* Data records
□ □ □

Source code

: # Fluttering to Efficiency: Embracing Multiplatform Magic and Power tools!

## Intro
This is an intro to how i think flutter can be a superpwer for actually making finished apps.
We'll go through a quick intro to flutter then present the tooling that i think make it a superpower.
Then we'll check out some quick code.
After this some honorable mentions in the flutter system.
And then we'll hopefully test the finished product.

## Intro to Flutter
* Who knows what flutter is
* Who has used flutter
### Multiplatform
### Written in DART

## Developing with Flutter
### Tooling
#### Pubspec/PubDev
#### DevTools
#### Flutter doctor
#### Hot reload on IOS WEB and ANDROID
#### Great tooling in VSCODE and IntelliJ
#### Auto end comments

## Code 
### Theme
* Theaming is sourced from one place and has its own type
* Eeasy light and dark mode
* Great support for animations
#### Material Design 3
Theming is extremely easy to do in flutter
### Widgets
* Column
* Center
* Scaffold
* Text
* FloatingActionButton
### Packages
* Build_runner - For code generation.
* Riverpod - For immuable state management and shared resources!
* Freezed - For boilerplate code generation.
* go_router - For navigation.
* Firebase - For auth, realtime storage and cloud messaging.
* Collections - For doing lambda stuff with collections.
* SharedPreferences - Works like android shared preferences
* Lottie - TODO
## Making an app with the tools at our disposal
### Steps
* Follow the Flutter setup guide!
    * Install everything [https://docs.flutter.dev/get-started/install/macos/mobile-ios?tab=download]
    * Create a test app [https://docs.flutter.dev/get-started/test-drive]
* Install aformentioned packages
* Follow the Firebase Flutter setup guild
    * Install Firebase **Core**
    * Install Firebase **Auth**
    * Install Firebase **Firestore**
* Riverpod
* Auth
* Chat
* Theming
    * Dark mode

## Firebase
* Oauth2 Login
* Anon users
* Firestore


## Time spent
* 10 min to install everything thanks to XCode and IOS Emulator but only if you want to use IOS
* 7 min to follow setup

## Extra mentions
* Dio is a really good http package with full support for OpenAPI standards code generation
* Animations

□ □ □

* Task brief
Using the same words as the original, repeat the records above.

* Output below
Source code

: # Fluttering to Efficiency: Embracing Multiplatform Magic and Power tools!

## Intro
This is an intro to how i think flutter can be a superpwer for actually making finished apps.
We'll go through a quick intro to flutter then present the tooling that i think make it a superpower.
Then we'll check out some quick code.
After this some honorable mentions in the flutter system.
And then we'll hopefully test the finished product.

## Intro to Flutter
* Who knows what flutter is
* Who has used flutter
### Multiplatform
### Written in DART

## Developing with Flutter
### Tooling
#### Pubspec/PubDev
#### DevTools
#### Flutter doctor
#### Hot reload on IOS WEB and ANDROID
#### Great tooling in VSCODE and IntelliJ
#### Auto end comments

## Code 
### Theme
* Theaming is sourced from one place and has its own type
* Eeasy light and dark mode
* Great support for animations
#### Material Design 3
Theming is extremely easy to do in flutter
### Widgets
* Column
* Center
* Scaffold
* Text
* FloatingActionButton
### Packages
* Build_runner - For code generation.
* Riverpod - For immuable state management and shared resources!
* Freezed - For boilerplate code generation.
* go_router - For navigation.
* Firebase - For auth, realtime storage and cloud messaging.
* Collections - For doing lambda stuff with collections.
* SharedPreferences - Works like android shared preferences
* Lottie - TODO
## Making an app with the tools at our disposal
### Steps
* Follow the Flutter setup guide!
    * Install everything [https://docs.flutter.dev/get-started/install/macos/mobile-ios?tab=download]
    * Create a test app [https://docs.flutter.dev/get-started/test-drive]
* Install aformentioned packages
* Follow the Firebase Flutter setup guild
    * Install Firebase **Core**
    * Install Firebase **Auth**
    * Install Firebase **Firestore**
* Riverpod
* Auth
* Chat
* Theming
    * Dark mode

## Firebase
* Oauth2 Login
* Anon users
* Firestore


## Time spent
* 10 min to install everything thanks to XCode and IOS Emulator but only if you want to use IOS
* 7 min to follow setup

## Extra mentions
* Dio is a really good http package with full support for OpenAPI standards code generation
* Animations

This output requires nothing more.